Start of Data extract
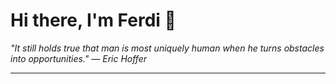 <h1>Hi there, I'm Ferdi 👋</h1>

<p><em>
  "It still holds true that man is most uniquely human when he turns obstacles into opportunities." — Eric Hoffer
</em></p>

---
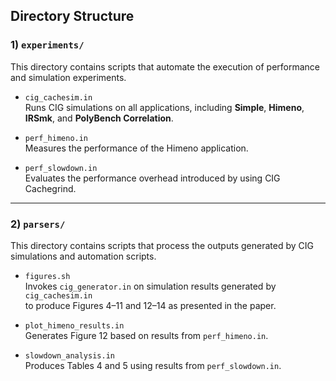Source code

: ## Directory Structure

### 1) `experiments/`
This directory contains scripts that automate the execution of performance and simulation experiments.

- `cig_cachesim.in`  
  Runs CIG simulations on all applications, including **Simple**, **Himeno**, **IRSmk**, and **PolyBench Correlation**.

- `perf_himeno.in`  
  Measures the performance of the Himeno application.

- `perf_slowdown.in`  
  Evaluates the performance overhead introduced by using CIG Cachegrind.

---

### 2) `parsers/`
This directory contains scripts that process the outputs generated by CIG simulations and automation scripts.

- `figures.sh`  
  Invokes `cig_generator.in` on simulation results generated by `cig_cachesim.in`  
  to produce Figures 4–11 and 12–14 as presented in the paper.

- `plot_himeno_results.in`  
  Generates Figure 12 based on results from `perf_himeno.in`.

- `slowdown_analysis.in`  
  Produces Tables 4 and 5 using results from `perf_slowdown.in`.
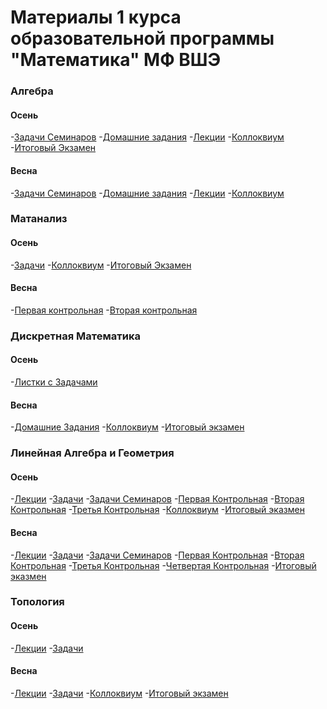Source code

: # Материалы 1 курса образовательной программы "Математика" МФ ВШЭ

### Алгебра

#### Осень
-[Задачи Семинаров]()
-[Домашние задания]()
-[Лекции]()
-[Коллоквиум]()
-[Итоговый Экзамен]()

#### Весна
-[Задачи Семинаров]()
-[Домашние задания]()
-[Лекции]()
-[Коллоквиум]()


### Матанализ

#### Осень
-[Задачи]()
-[Коллоквиум]()
-[Итоговый Экзамен]()

#### Весна
-[Первая контрольная]()
-[Вторая контрольная]()


### Дискретная Математика

#### Осень
-[Листки с Задачами]()

#### Весна
-[Домашние Задания]()
-[Коллоквиум]()
-[Итоговый экзамен]()


### Линейная Алгебра и Геометрия

#### Осень
-[Лекции]()
-[Задачи]()
-[Задачи Семинаров]()
-[Первая Контрольная]()
-[Вторая Контрольная]()
-[Третья Контрольная]()
-[Коллоквиум]()
-[Итоговый эказмен]()

#### Весна
-[Лекции]()
-[Задачи]()
-[Задачи Семинаров]()
-[Первая Контрольная]()
-[Вторая Контрольная]()
-[Третья Контрольная]()
-[Четвертая Контрольная]()
-[Итоговый эказмен]()


### Топология

#### Осень
-[Лекции]()
-[Задачи]()

#### Весна
-[Лекции]()
-[Задачи]()
-[Коллоквиум]()
-[Итоговый экзамен]()

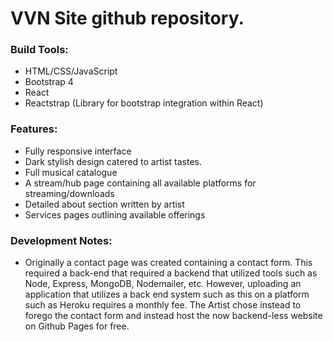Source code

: # VVN Site github repository.

### Build Tools:

- HTML/CSS/JavaScript
- Bootstrap 4
- React
- Reactstrap (Library for bootstrap integration within React)

### Features:
- Fully responsive interface
- Dark stylish design catered to artist tastes.
- Full musical catalogue
- A stream/hub page containing all available platforms for streaming/downloads
- Detailed about section written by artist
- Services pages outlining available offerings

### Development Notes:

- Originally a contact page was created containing a contact form.  This required a back-end that required a backend that utilized tools
such as Node, Express, MongoDB, Nodemailer, etc.  However, uploading an application that utilizes a back end system such as this on a
platform such as Heroku requires a monthly fee.  The Artist chose instead to forego the contact form and instead host the now backend-less
website on Github Pages for free.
End of Data extract
### Prompt
Repeat the records verbatim, excluding pictures.

### Your response
 <h1>Hi there, I'm Ferdi 👋</h1>

<p><em>
  "It still holds true that man is most uniquely human when he turns obstacles into opportunities." — Eric Hoffer
</em></p>

---
Source code

: ## Directory Structure

### 1) `experiments/`
This directory contains scripts that automate the execution of performance and simulation experiments.

- `cig_cachesim.in`  
  Runs CIG simulations on all applications, including **Simple**, **Himeno**, **IRSmk**, and **PolyBench Correlation**.

- `perf_himeno.in`  
  Measures the performance of the Himeno application.

- `perf_slowdown.in`  
  Evaluates the performance overhead introduced by using CIG Cachegrind.

---

### 2) `parsers/`
This directory contains scripts that process the outputs generated by CIG simulations and automation scripts.

- `figures.sh`  
  Invokes `cig_generator.in` on simulation results generated by `cig_cachesim.in`  
  to produce Figures 4–11 and 12–14 as presented in the paper.

- `plot_himeno_results.in`  
  Generates Figure 12 based on results from `perf_himeno.in`.

- `slowdown_analysis.in`  
  Produces Tables 4 and 5 using results from `perf_slowdown.in`.
Source code

: # Материалы 1 курса образовательной программы "Математика" МФ ВШЭ

### Алгебра

#### Осень
-[Задачи Семинаров]()
-[Домашние задания]()
-[Лекции]()
-[Коллоквиум]()
-[Итоговый Экзамен]()

#### Весна
-[Задачи Семинаров]()
-[Домашние задания]()
-[Лекции]()
-[Коллоквиум]()


### Матанализ

#### Осень
-[Задачи]()
-[Коллоквиум]()
-[Итоговый Экзамен]()

#### Весна
-[Первая контрольная]()
-[Вторая контрольная]()


### Дискретная Математика

#### Осень
-[Листки с Задачами]()

#### Весна
-[Домашние Задания]()
-[Коллоквиум]()
-[Итоговый экзамен]()


### Линейная Алгебра и Геометрия

#### Осень
-[Лекции]()
-[Задачи]()
-[Задачи Семинаров]()
-[Первая Контрольная]()
-[Вторая Контрольная]()
-[Третья Контрольная]()
-[Коллоквиум]()
-[Итоговый эказмен]()

#### Весна
-[Лекции]()
-[Задачи]()
-[Задачи Семинаров]()
-[Первая Контрольная]()
-[Вторая Контрольная]()
-[Третья Контрольная]()
-[Четвертая Контрольная]()
-[Итоговый эказмен]()


### Топология

#### Осень
-[Лекции]()
-[Задачи]()

#### Весна
-[Лекции]()
-[Задачи]()
-[Коллоквиум]()
-[Итоговый экзамен]()

Source code

: # VVN Site github repository.

### Build Tools:

- HTML/CSS/JavaScript
- Bootstrap 4
- React
- Reactstrap (Library for bootstrap integration within React)

### Features:
- Fully responsive interface
- Dark stylish design catered to artist tastes.
- Full musical catalogue
- A stream/hub page containing all available platforms for streaming/downloads
- Detailed about section written by artist
- Services pages outlining available offerings

### Development Notes:

- Originally a contact page was created containing a contact form.  This required a back-end that required a backend that utilized tools
such as Node, Express, MongoDB, Nodemailer, etc.  However, uploading an application that utilizes a back end system such as this on a
platform such as Heroku requires a monthly fee.  The Artist chose instead to forego the contact form and instead host the now backend-less
website on Github Pages for free.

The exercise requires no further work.